# Generating a specific list of intsgers

```On Friday, August 24, 2018 at 10:59:07 PM UTC-5, Steven D'Aprano wrote:
> On Fri, 24 Aug 2018 14:40:00 -0700, tomusatov wrote:
>
> > I am looking for a program able to output a set of integers meeting the
> > following requirement:
> >
> > a(n) is the minimum k > 0 such that n*2^k - 3 is prime, or 0 if no such
> > k exists
> >
> > Could anyone get me started? (I am an amateur)
>
>
> That's more a maths question than a programming question. Find out how to
> tackle it mathematically, and then we can code it.
>
>
>
> --
> Steven D'Aprano
> "Ever since I learned about confirmation bias, I've been seeing
> it everywhere." -- Jon Ronson

Steven, let me know if this will suffice for the maths:

a(n) is the minimum k > 0 such that n*2^k - 3 is prime, or 0 if no such k exists

Other than multiples of 3, do there exist any numbers n > 3 such that a(n) = 0?

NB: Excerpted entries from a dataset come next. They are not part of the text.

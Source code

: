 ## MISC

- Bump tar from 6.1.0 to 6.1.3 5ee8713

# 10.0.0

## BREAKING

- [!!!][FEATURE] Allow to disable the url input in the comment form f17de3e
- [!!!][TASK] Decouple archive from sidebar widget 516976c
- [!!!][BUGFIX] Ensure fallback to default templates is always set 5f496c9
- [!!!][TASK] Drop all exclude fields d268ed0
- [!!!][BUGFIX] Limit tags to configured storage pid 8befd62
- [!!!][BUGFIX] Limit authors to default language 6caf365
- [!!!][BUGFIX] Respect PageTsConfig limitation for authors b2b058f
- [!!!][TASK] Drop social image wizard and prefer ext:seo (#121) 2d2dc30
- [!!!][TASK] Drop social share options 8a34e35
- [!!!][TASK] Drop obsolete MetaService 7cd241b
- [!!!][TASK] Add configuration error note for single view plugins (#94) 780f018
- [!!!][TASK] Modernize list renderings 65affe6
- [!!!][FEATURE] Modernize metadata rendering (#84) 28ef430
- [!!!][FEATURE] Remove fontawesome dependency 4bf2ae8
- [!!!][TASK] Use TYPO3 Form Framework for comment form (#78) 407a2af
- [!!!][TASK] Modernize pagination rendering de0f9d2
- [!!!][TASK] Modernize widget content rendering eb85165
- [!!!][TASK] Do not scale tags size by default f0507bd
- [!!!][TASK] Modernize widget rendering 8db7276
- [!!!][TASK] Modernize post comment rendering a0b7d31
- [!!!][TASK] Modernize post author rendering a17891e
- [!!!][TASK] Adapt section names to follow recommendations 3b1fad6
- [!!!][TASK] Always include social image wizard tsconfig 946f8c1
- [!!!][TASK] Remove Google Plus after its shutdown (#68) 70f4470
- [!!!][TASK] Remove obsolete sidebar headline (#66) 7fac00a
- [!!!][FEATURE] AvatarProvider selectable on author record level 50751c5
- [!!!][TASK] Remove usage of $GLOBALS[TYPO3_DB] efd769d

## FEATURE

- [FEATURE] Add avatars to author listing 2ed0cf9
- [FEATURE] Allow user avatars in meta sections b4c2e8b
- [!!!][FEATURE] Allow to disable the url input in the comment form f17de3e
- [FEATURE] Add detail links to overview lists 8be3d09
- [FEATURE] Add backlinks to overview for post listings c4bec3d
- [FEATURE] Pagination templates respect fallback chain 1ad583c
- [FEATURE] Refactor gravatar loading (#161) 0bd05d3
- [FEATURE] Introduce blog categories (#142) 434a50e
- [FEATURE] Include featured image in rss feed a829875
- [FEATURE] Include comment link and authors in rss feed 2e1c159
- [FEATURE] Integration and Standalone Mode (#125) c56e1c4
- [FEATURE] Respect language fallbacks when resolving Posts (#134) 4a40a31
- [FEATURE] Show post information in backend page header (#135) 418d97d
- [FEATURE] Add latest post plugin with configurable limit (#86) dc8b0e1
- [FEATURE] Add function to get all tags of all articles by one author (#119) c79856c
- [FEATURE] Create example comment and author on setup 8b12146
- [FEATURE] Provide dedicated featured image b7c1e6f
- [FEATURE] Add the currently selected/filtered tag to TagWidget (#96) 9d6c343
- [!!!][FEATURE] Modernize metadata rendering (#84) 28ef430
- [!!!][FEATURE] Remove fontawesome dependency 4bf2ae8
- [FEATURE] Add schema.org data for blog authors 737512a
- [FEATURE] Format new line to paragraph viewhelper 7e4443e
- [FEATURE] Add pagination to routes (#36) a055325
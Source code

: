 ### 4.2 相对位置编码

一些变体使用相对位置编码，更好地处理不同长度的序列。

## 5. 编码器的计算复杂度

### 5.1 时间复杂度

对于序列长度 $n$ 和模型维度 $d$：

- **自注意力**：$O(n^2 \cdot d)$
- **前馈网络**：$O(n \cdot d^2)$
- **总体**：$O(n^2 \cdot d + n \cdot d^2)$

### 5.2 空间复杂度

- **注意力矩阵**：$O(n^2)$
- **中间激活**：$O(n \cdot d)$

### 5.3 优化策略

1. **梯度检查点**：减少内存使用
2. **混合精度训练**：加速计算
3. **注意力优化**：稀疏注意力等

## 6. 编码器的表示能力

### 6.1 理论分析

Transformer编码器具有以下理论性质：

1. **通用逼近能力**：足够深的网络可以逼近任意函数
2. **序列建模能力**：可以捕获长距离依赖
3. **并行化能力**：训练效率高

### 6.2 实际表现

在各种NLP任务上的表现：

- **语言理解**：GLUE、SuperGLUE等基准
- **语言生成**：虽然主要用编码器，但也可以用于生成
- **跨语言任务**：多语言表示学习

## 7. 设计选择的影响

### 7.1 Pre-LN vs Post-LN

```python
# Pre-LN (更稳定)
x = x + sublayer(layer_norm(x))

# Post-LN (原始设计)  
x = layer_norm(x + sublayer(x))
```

The answer is yes. The situation is similar to that of Riesel or Sierpinski numbers.

Every integer k is in at least one of the following residue classes:

2 (mod 3)

1 (mod 4)

4 (mod 5)

3 (mod 8)

4 (mod 9)

8 (mod 10)

6 (mod 12)

10 (mod 15)

7 (mod 16)

16 (mod 18)

12 (mod 20)

12 (mod 24)

16 (mod 25)

1 (mod 25)

0 (mod 30)

10 (mod 36)

27 (mod 36)

16 (mod 40)

1 (mod 45)

33 (mod 45)

15 (mod 48)

31 (mod 48)

where 3,4,5,...,48 are the multiplicative orders of 2 modulo the primes 7, 5, 31, 17, 73, 11, 13, 151, 257, 19, 41, 241, 1801, 601, 331, 109, 37, 61681, 23311, 631, 673, 97 respectively.

Now 7 | n*2^k-3 for k ==  2 (mod 3)  if n ==  6 (mod 7),

5 | n*2^k-3 for k ==  1 (mod 4)  if n ==  4 (mod 5), ...,

97 | n*2^k-3 for k == 31 (mod 48) if n == 75 (mod 97).

Using the Chinese remainder theorem, we get infinitely many n for which all these congruences hold, and thus for which n*2^k-3 is always divisible by at least one of those 22 primes.

One such n is 72726958979572419805016319140106929109473069209 (which is not divisible by 3).